• _EXERCISE DETAILS_
Leave out the pictures and copy every record exactly.

Entries taken from a collection
++++++++++++++++++++
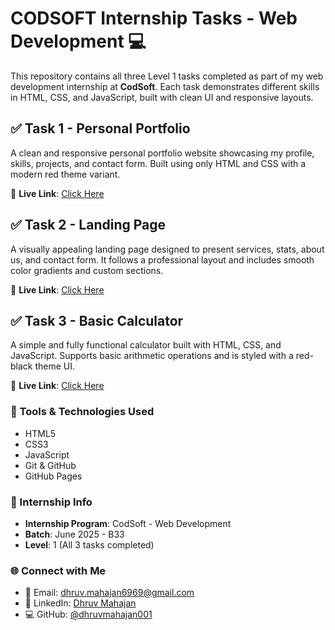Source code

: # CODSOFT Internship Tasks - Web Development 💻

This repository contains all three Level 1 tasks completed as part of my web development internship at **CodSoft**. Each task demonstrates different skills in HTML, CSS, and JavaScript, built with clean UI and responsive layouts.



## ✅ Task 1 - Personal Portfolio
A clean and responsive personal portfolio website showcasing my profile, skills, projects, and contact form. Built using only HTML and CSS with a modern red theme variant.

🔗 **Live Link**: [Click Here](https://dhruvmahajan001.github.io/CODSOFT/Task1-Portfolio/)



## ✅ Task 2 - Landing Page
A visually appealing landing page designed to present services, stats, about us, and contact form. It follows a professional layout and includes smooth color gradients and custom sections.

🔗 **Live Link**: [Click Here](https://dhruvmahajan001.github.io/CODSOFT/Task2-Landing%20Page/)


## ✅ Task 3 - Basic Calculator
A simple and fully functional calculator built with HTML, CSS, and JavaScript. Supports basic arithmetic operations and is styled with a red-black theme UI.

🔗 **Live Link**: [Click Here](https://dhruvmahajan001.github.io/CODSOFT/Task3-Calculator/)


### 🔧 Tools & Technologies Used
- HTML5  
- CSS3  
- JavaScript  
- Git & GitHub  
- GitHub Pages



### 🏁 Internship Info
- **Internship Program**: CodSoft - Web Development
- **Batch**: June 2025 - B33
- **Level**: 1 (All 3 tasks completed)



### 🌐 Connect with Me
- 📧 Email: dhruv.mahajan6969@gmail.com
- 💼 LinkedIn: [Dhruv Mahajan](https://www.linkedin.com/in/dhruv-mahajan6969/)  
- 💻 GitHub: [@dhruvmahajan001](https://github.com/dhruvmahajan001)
++++++++++++++++++++
• _SOLUTION FOR THIS PROBLEM_
Source code

: # CODSOFT Internship Tasks - Web Development 💻

This repository contains all three Level 1 tasks completed as part of my web development internship at **CodSoft**. Each task demonstrates different skills in HTML, CSS, and JavaScript, built with clean UI and responsive layouts.



## ✅ Task 1 - Personal Portfolio
A clean and responsive personal portfolio website showcasing my profile, skills, projects, and contact form. Built using only HTML and CSS with a modern red theme variant.

🔗 **Live Link**: [Click Here](https://dhruvmahajan001.github.io/CODSOFT/Task1-Portfolio/)



## ✅ Task 2 - Landing Page
A visually appealing landing page designed to present services, stats, about us, and contact form. It follows a professional layout and includes smooth color gradients and custom sections.

🔗 **Live Link**: [Click Here](https://dhruvmahajan001.github.io/CODSOFT/Task2-Landing%20Page/)


## ✅ Task 3 - Basic Calculator
A simple and fully functional calculator built with HTML, CSS, and JavaScript. Supports basic arithmetic operations and is styled with a red-black theme UI.

🔗 **Live Link**: [Click Here](https://dhruvmahajan001.github.io/CODSOFT/Task3-Calculator/)


### 🔧 Tools & Technologies Used
- HTML5  
- CSS3  
- JavaScript  
- Git & GitHub  
- GitHub Pages



### 🏁 Internship Info
- **Internship Program**: CodSoft - Web Development
- **Batch**: June 2025 - B33
- **Level**: 1 (All 3 tasks completed)



### 🌐 Connect with Me
- 📧 Email: dhruv.mahajan6969@gmail.com
- 💼 LinkedIn: [Dhruv Mahajan](https://www.linkedin.com/in/dhruv-mahajan6969/)  
- 💻 GitHub: [@dhruvmahajan001](https://github.com/dhruvmahajan001)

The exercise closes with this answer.